■ **Requirement**
Set the data down again, exactly as it appears below.

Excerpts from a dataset
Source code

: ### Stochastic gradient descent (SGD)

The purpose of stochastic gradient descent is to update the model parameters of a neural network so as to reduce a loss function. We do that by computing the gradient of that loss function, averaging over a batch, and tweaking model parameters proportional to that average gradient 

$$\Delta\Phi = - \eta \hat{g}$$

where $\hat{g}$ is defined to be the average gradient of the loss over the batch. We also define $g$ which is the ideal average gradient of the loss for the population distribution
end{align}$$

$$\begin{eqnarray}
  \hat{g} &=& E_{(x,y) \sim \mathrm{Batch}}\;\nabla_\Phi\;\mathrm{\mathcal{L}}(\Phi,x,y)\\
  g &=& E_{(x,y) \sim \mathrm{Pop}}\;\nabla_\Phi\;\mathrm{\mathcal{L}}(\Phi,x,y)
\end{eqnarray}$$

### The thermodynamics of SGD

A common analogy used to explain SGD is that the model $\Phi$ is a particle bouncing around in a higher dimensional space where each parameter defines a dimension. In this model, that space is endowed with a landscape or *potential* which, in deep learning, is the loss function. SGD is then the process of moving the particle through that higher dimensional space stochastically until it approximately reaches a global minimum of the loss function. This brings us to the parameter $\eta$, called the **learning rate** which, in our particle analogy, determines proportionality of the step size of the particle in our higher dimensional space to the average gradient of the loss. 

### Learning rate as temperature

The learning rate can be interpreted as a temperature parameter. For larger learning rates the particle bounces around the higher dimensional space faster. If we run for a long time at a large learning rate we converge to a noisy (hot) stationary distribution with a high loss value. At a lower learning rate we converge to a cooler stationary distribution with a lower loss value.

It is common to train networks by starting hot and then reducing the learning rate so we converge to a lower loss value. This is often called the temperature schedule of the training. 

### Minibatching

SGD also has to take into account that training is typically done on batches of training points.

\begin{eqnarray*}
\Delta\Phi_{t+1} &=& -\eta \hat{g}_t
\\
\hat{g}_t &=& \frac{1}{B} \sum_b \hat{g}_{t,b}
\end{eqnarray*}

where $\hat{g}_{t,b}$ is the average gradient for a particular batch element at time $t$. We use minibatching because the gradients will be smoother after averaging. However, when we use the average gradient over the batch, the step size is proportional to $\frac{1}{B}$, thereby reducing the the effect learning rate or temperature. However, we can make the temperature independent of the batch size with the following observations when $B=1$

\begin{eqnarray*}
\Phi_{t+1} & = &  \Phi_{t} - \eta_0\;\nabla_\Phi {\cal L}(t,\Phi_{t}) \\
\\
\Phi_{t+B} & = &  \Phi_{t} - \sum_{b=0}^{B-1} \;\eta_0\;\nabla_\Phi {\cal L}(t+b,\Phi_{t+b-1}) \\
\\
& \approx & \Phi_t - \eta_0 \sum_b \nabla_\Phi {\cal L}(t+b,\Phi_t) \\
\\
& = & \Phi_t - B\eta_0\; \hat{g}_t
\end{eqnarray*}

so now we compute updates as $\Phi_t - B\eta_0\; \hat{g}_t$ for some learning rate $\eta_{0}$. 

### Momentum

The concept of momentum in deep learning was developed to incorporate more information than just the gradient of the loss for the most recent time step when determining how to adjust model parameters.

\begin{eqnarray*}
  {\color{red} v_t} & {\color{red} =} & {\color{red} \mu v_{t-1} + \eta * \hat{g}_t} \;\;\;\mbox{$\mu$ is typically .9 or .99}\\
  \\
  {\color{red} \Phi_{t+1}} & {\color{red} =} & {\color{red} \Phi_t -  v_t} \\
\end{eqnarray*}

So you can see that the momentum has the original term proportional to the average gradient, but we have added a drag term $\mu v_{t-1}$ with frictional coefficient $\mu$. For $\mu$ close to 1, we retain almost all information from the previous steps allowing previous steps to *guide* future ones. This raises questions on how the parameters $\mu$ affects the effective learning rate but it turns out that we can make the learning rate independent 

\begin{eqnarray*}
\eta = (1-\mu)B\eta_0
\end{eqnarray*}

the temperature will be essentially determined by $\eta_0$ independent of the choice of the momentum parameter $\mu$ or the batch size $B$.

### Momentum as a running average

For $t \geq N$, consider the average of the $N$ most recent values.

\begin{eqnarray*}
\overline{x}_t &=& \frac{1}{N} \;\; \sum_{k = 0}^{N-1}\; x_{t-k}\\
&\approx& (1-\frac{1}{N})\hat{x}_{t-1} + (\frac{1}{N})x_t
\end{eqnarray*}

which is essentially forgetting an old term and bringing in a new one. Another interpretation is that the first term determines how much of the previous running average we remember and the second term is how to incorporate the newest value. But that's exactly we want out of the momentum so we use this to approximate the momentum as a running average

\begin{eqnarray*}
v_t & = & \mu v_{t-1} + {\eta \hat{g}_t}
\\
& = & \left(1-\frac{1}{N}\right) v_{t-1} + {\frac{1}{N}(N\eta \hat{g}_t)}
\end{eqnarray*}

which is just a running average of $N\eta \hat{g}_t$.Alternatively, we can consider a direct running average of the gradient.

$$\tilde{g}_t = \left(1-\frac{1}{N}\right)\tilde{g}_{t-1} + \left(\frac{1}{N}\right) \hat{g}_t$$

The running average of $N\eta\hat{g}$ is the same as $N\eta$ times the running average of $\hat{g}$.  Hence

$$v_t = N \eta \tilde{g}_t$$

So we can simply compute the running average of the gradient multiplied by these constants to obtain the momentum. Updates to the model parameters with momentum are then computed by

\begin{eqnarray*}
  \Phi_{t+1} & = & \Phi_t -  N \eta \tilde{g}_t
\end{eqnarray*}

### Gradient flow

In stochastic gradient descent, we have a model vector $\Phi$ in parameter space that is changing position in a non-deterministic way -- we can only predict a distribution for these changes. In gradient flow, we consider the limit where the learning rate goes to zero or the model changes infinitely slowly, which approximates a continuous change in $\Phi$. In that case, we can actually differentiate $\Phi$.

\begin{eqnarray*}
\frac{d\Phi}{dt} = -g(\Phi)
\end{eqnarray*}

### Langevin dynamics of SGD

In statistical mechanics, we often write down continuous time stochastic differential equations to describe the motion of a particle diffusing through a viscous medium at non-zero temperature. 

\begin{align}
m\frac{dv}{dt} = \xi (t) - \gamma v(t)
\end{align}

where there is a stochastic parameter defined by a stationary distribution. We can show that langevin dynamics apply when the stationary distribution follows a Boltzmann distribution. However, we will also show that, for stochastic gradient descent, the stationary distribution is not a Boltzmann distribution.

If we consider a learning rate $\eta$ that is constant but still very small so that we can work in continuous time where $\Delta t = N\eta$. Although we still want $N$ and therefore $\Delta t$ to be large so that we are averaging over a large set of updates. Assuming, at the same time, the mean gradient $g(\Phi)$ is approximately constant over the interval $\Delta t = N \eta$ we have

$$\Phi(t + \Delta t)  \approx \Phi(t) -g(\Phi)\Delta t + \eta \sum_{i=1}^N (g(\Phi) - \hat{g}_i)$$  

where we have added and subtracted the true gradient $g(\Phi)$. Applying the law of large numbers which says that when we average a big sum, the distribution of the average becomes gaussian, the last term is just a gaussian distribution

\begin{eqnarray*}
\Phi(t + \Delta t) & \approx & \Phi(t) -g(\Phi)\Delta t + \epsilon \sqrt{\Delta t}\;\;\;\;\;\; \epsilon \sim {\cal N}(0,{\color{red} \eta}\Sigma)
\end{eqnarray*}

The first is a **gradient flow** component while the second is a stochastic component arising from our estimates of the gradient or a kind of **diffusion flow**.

■ **Finished exercise**
Source code

: ### Stochastic gradient descent (SGD)

The purpose of stochastic gradient descent is to update the model parameters of a neural network so as to reduce a loss function. We do that by computing the gradient of that loss function, averaging over a batch, and tweaking model parameters proportional to that average gradient 

$$\Delta\Phi = - \eta \hat{g}$$

where $\hat{g}$ is defined to be the average gradient of the loss over the batch. We also define $g$ which is the ideal average gradient of the loss for the population distribution
end{align}$$

$$\begin{eqnarray}
  \hat{g} &=& E_{(x,y) \sim \mathrm{Batch}}\;\nabla_\Phi\;\mathrm{\mathcal{L}}(\Phi,x,y)\\
  g &=& E_{(x,y) \sim \mathrm{Pop}}\;\nabla_\Phi\;\mathrm{\mathcal{L}}(\Phi,x,y)
\end{eqnarray}$$

### The thermodynamics of SGD

A common analogy used to explain SGD is that the model $\Phi$ is a particle bouncing around in a higher dimensional space where each parameter defines a dimension. In this model, that space is endowed with a landscape or *potential* which, in deep learning, is the loss function. SGD is then the process of moving the particle through that higher dimensional space stochastically until it approximately reaches a global minimum of the loss function. This brings us to the parameter $\eta$, called the **learning rate** which, in our particle analogy, determines proportionality of the step size of the particle in our higher dimensional space to the average gradient of the loss. 

### Learning rate as temperature

The learning rate can be interpreted as a temperature parameter. For larger learning rates the particle bounces around the higher dimensional space faster. If we run for a long time at a large learning rate we converge to a noisy (hot) stationary distribution with a high loss value. At a lower learning rate we converge to a cooler stationary distribution with a lower loss value.

It is common to train networks by starting hot and then reducing the learning rate so we converge to a lower loss value. This is often called the temperature schedule of the training. 

### Minibatching

SGD also has to take into account that training is typically done on batches of training points.

\begin{eqnarray*}
\Delta\Phi_{t+1} &=& -\eta \hat{g}_t
\\
\hat{g}_t &=& \frac{1}{B} \sum_b \hat{g}_{t,b}
\end{eqnarray*}

where $\hat{g}_{t,b}$ is the average gradient for a particular batch element at time $t$. We use minibatching because the gradients will be smoother after averaging. However, when we use the average gradient over the batch, the step size is proportional to $\frac{1}{B}$, thereby reducing the the effect learning rate or temperature. However, we can make the temperature independent of the batch size with the following observations when $B=1$

\begin{eqnarray*}
\Phi_{t+1} & = &  \Phi_{t} - \eta_0\;\nabla_\Phi {\cal L}(t,\Phi_{t}) \\
\\
\Phi_{t+B} & = &  \Phi_{t} - \sum_{b=0}^{B-1} \;\eta_0\;\nabla_\Phi {\cal L}(t+b,\Phi_{t+b-1}) \\
\\
& \approx & \Phi_t - \eta_0 \sum_b \nabla_\Phi {\cal L}(t+b,\Phi_t) \\
\\
& = & \Phi_t - B\eta_0\; \hat{g}_t
\end{eqnarray*}

so now we compute updates as $\Phi_t - B\eta_0\; \hat{g}_t$ for some learning rate $\eta_{0}$. 

### Momentum

The concept of momentum in deep learning was developed to incorporate more information than just the gradient of the loss for the most recent time step when determining how to adjust model parameters.

\begin{eqnarray*}
  {\color{red} v_t} & {\color{red} =} & {\color{red} \mu v_{t-1} + \eta * \hat{g}_t} \;\;\;\mbox{$\mu$ is typically .9 or .99}\\
  \\
  {\color{red} \Phi_{t+1}} & {\color{red} =} & {\color{red} \Phi_t -  v_t} \\
\end{eqnarray*}

So you can see that the momentum has the original term proportional to the average gradient, but we have added a drag term $\mu v_{t-1}$ with frictional coefficient $\mu$. For $\mu$ close to 1, we retain almost all information from the previous steps allowing previous steps to *guide* future ones. This raises questions on how the parameters $\mu$ affects the effective learning rate but it turns out that we can make the learning rate independent 

\begin{eqnarray*}
\eta = (1-\mu)B\eta_0
\end{eqnarray*}

the temperature will be essentially determined by $\eta_0$ independent of the choice of the momentum parameter $\mu$ or the batch size $B$.

### Momentum as a running average

For $t \geq N$, consider the average of the $N$ most recent values.

\begin{eqnarray*}
\overline{x}_t &=& \frac{1}{N} \;\; \sum_{k = 0}^{N-1}\; x_{t-k}\\
&\approx& (1-\frac{1}{N})\hat{x}_{t-1} + (\frac{1}{N})x_t
\end{eqnarray*}

which is essentially forgetting an old term and bringing in a new one. Another interpretation is that the first term determines how much of the previous running average we remember and the second term is how to incorporate the newest value. But that's exactly we want out of the momentum so we use this to approximate the momentum as a running average

\begin{eqnarray*}
v_t & = & \mu v_{t-1} + {\eta \hat{g}_t}
\\
& = & \left(1-\frac{1}{N}\right) v_{t-1} + {\frac{1}{N}(N\eta \hat{g}_t)}
\end{eqnarray*}

which is just a running average of $N\eta \hat{g}_t$.Alternatively, we can consider a direct running average of the gradient.

$$\tilde{g}_t = \left(1-\frac{1}{N}\right)\tilde{g}_{t-1} + \left(\frac{1}{N}\right) \hat{g}_t$$

The running average of $N\eta\hat{g}$ is the same as $N\eta$ times the running average of $\hat{g}$.  Hence

$$v_t = N \eta \tilde{g}_t$$

So we can simply compute the running average of the gradient multiplied by these constants to obtain the momentum. Updates to the model parameters with momentum are then computed by

\begin{eqnarray*}
  \Phi_{t+1} & = & \Phi_t -  N \eta \tilde{g}_t
\end{eqnarray*}

### Gradient flow

In stochastic gradient descent, we have a model vector $\Phi$ in parameter space that is changing position in a non-deterministic way -- we can only predict a distribution for these changes. In gradient flow, we consider the limit where the learning rate goes to zero or the model changes infinitely slowly, which approximates a continuous change in $\Phi$. In that case, we can actually differentiate $\Phi$.

\begin{eqnarray*}
\frac{d\Phi}{dt} = -g(\Phi)
\end{eqnarray*}

### Langevin dynamics of SGD

In statistical mechanics, we often write down continuous time stochastic differential equations to describe the motion of a particle diffusing through a viscous medium at non-zero temperature. 

\begin{align}
m\frac{dv}{dt} = \xi (t) - \gamma v(t)
\end{align}

where there is a stochastic parameter defined by a stationary distribution. We can show that langevin dynamics apply when the stationary distribution follows a Boltzmann distribution. However, we will also show that, for stochastic gradient descent, the stationary distribution is not a Boltzmann distribution.

If we consider a learning rate $\eta$ that is constant but still very small so that we can work in continuous time where $\Delta t = N\eta$. Although we still want $N$ and therefore $\Delta t$ to be large so that we are averaging over a large set of updates. Assuming, at the same time, the mean gradient $g(\Phi)$ is approximately constant over the interval $\Delta t = N \eta$ we have

$$\Phi(t + \Delta t)  \approx \Phi(t) -g(\Phi)\Delta t + \eta \sum_{i=1}^N (g(\Phi) - \hat{g}_i)$$  

where we have added and subtracted the true gradient $g(\Phi)$. Applying the law of large numbers which says that when we average a big sum, the distribution of the average becomes gaussian, the last term is just a gaussian distribution

\begin{eqnarray*}
\Phi(t + \Delta t) & \approx & \Phi(t) -g(\Phi)\Delta t + \epsilon \sqrt{\Delta t}\;\;\;\;\;\; \epsilon \sim {\cal N}(0,{\color{red} \eta}\Sigma)
\end{eqnarray*}

The first is a **gradient flow** component while the second is a stochastic component arising from our estimates of the gradient or a kind of **diffusion flow**.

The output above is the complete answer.